Około godziny 6:30 pracownicy firmy zauważyli nieprzytomnego mężczyznę. O zdarzeniu poinformowali służby ratunkowe. Na miejsce udała się policja oraz strażacy z PSP w Kościanie oraz OSP Śmigiel. Strażacy potwierdzili obecność trującego gazu w pomieszczeniach. Urządzenia kontrolne wskazały obecność tlenku węgla na poziomie ok. 30 ppm ale po zastosowaniu wentylacji stężenie szybko spadło. W szatni temperatura nie była podwyższona, a ściany i wyposażenie były już chłodne. Kamera termowizyjna nie wskazała zarzewi ognia. Przybyły na miejsce lekarz stwierdził zgon 56-letniego mieszkańca powiatu kościańskiego.

Najprawdopodobniej mężczyzna zginął w wyniku zatrucia tlenkiem węgla.
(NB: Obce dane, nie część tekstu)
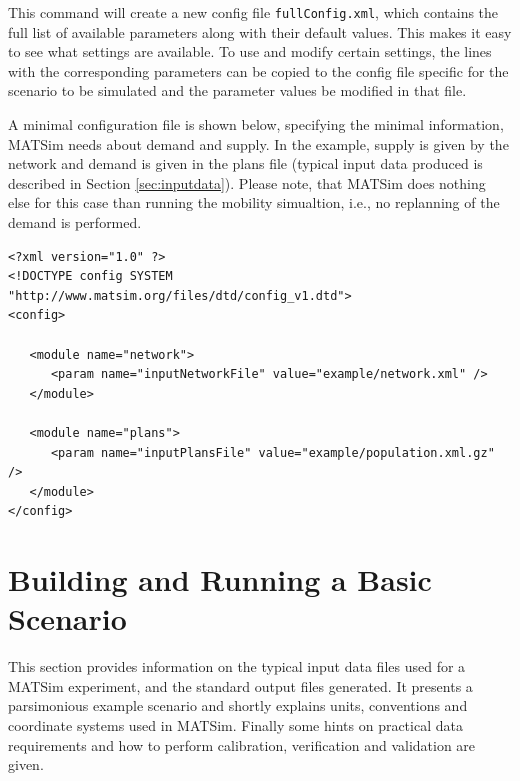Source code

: This command will create a new config file \lstinline|fullConfig.xml|, which contains the full list of available parameters along with their default values. This makes it easy to see what settings are available. To use and modify certain settings, the lines with the corresponding parameters can be copied to the config file specific for the scenario to be simulated and the parameter values be modified in that file. 

A minimal configuration file is shown below, specifying the minimal information, MATSim needs about demand and supply. In the example, supply is given by the network and demand is given in the plans file (typical input data produced is described in Section \ref{sec:inputdata}). Please note, that MATSim does nothing else for this case than running the mobility simualtion, i.e., no replanning of the demand is performed.

\begin{lstlisting}
<?xml version="1.0" ?> 
<!DOCTYPE config SYSTEM "http://www.matsim.org/files/dtd/config_v1.dtd"> 
<config> 
 
   <module name="network"> 
      <param name="inputNetworkFile" value="example/network.xml" /> 
   </module> 
 
   <module name="plans"> 
      <param name="inputPlansFile" value="example/population.xml.gz" /> 
   </module> 
</config>
\end{lstlisting}

\section{Building and Running a Basic Scenario}
\label{sec:buildingbasicscenario}
This section provides information on the typical input data files used for a MATSim experiment, and the standard output files generated. It presents a parsimonious example scenario and shortly explains units, conventions and coordinate systems used in MATSim. Finally some hints on practical data requirements and how to perform calibration, verification and validation are given.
Dokładną przyczynę śmierci wyjaśni sekcja zwłok. Przyczynę powstania pożaru wyjaśnia biegły. Mężczyzna przyszedł do pracy w poniedziałek ok. godz. 20.00 i miał dozorować teren firmy nocą. Wiele wskazuje, iż nie spodziewał się, że za ścianą ogień trawi wyposażenie szatni. Być może wystarczyło kilka wdechów trujących gazów, by stracił przytomność a później na ratunek nie było już szans. By bezpiecznie opuścić budynek musiałby wykonać zaledwie kilka kroków, tym bardziej, że w pomieszczeniu, w którym go znaleziono było także okno, którym także mógłby uciec.

Ogień, który wybuchł z pomieszczeniu nie wyrządził poważnych szkód materialnych. Zniszczone zostały tylko szafki. Strażacy nawet nie musieli wykorzystać sprzętu gaśniczego aby usunąć zagrożenie. Największą tragedią była niestety śmierć człowieka, który nie spodziewał się zagrożenia oraz tego, że po raz ostatni wyszedł do pracy. Opisana historia wskazuje jak niewiele niesprzyjających okoliczności może przyczynić się do tego, by stracić życie.

Ogień i czad. Obudź czujność!

Jednocześnie przypominamy spot promujący kampanię „Czad i ogień. Obudź czujność!”. Jej celem jest upowszechnianie wiedzy na temat zagrożeń związanych z czadem. Czad (tlenek węgla) jest „cichym zabójcą” – jednym z pierwszych objawów zaczadzenia jest ból głowy. Sam czad jest bezwonny i bezbarwny, w wyniku jego działania dochodzi do niedotlenienia organizmu. Zatrucie tlenkiem węgla sprawia, że utrudniony zostaje transport tlenu do płuc. Aby prawidłowo rozpoznać zagrożenie czadem, potrzeba specjalnych czujników.